(EXERCISE) Please give the listing again, word for word, with nothing left out.

(DATA)
====
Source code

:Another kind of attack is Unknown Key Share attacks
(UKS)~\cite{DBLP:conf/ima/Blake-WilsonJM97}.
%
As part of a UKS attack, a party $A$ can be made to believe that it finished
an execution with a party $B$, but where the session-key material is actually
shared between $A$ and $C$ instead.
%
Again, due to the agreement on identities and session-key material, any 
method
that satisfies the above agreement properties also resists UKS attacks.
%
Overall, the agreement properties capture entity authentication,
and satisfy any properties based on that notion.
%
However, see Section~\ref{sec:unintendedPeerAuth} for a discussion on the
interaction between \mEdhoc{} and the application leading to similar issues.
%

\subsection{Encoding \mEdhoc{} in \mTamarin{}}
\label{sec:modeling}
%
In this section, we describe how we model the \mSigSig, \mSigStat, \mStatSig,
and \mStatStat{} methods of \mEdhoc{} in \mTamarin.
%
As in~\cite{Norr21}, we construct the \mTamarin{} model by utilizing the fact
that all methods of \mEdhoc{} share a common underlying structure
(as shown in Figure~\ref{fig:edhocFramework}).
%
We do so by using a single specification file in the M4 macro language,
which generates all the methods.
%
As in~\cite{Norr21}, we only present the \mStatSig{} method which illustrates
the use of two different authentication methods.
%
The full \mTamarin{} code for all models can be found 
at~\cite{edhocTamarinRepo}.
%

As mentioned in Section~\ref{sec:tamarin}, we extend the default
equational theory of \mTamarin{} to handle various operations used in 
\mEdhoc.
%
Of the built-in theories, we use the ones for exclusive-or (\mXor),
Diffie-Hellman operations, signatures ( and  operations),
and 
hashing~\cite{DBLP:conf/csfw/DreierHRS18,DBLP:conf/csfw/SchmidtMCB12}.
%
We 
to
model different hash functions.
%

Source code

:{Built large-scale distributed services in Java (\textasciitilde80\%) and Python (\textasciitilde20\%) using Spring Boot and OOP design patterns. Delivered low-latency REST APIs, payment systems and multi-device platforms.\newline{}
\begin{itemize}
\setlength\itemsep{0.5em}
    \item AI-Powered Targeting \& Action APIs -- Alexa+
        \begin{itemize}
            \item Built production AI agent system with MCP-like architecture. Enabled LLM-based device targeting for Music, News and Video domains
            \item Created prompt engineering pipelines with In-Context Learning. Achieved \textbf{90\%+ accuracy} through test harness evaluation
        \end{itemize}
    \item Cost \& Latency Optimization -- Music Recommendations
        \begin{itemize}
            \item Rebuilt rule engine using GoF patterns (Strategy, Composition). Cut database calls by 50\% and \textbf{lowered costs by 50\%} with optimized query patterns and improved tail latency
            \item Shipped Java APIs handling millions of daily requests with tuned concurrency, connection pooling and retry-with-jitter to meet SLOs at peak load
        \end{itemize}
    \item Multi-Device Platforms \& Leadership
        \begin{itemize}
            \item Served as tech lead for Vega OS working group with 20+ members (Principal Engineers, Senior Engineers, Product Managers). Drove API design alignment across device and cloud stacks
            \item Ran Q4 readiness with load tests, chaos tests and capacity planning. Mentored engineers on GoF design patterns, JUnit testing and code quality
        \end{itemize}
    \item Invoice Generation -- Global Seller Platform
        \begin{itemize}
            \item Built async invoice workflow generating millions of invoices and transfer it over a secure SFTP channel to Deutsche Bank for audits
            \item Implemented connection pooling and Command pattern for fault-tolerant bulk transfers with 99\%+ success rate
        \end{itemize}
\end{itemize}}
====
(RESULT)
Source code

:Another kind of attack is Unknown Key Share attacks
(UKS)~\cite{DBLP:conf/ima/Blake-WilsonJM97}.
%
As part of a UKS attack, a party $A$ can be made to believe that it finished
an execution with a party $B$, but where the session-key material is actually
shared between $A$ and $C$ instead.
%
Again, due to the agreement on identities and session-key material, any 
method
that satisfies the above agreement properties also resists UKS attacks.
%
Overall, the agreement properties capture entity authentication,
and satisfy any properties based on that notion.
%
However, see Section~\ref{sec:unintendedPeerAuth} for a discussion on the
interaction between \mEdhoc{} and the application leading to similar issues.
%

\subsection{Encoding \mEdhoc{} in \mTamarin{}}
\label{sec:modeling}
%
In this section, we describe how we model the \mSigSig, \mSigStat, \mStatSig,
and \mStatStat{} methods of \mEdhoc{} in \mTamarin.
%
As in~\cite{Norr21}, we construct the \mTamarin{} model by utilizing the fact
that all methods of \mEdhoc{} share a common underlying structure
(as shown in Figure~\ref{fig:edhocFramework}).
%
We do so by using a single specification file in the M4 macro language,
which generates all the methods.
%
As in~\cite{Norr21}, we only present the \mStatSig{} method which illustrates
the use of two different authentication methods.
%
The full \mTamarin{} code for all models can be found 
at~\cite{edhocTamarinRepo}.
%

As mentioned in Section~\ref{sec:tamarin}, we extend the default
equational theory of \mTamarin{} to handle various operations used in 
\mEdhoc.
%
Of the built-in theories, we use the ones for exclusive-or (\mXor),
Diffie-Hellman operations, signatures ( and  operations),
and 
hashing~\cite{DBLP:conf/csfw/DreierHRS18,DBLP:conf/csfw/SchmidtMCB12}.
%
We 
to
model different hash functions.
%

Source code

:{Built large-scale distributed services in Java (\textasciitilde80\%) and Python (\textasciitilde20\%) using Spring Boot and OOP design patterns. Delivered low-latency REST APIs, payment systems and multi-device platforms.\newline{}
\begin{itemize}
\setlength\itemsep{0.5em}
    \item AI-Powered Targeting \& Action APIs -- Alexa+
        \begin{itemize}
            \item Built production AI agent system with MCP-like architecture. Enabled LLM-based device targeting for Music, News and Video domains
            \item Created prompt engineering pipelines with In-Context Learning. Achieved \textbf{90\%+ accuracy} through test harness evaluation
        \end{itemize}
    \item Cost \& Latency Optimization -- Music Recommendations
        \begin{itemize}
            \item Rebuilt rule engine using GoF patterns (Strategy, Composition). Cut database calls by 50\% and \textbf{lowered costs by 50\%} with optimized query patterns and improved tail latency
            \item Shipped Java APIs handling millions of daily requests with tuned concurrency, connection pooling and retry-with-jitter to meet SLOs at peak load
        \end{itemize}
    \item Multi-Device Platforms \& Leadership
        \begin{itemize}
            \item Served as tech lead for Vega OS working group with 20+ members (Principal Engineers, Senior Engineers, Product Managers). Drove API design alignment across device and cloud stacks
            \item Ran Q4 readiness with load tests, chaos tests and capacity planning. Mentored engineers on GoF design patterns, JUnit testing and code quality
        \end{itemize}
    \item Invoice Generation -- Global Seller Platform
        \begin{itemize}
            \item Built async invoice workflow generating millions of invoices and transfer it over a secure SFTP channel to Deutsche Bank for audits
            \item Implemented connection pooling and Command pattern for fault-tolerant bulk transfers with 99\%+ success rate
        \end{itemize}
\end{itemize}}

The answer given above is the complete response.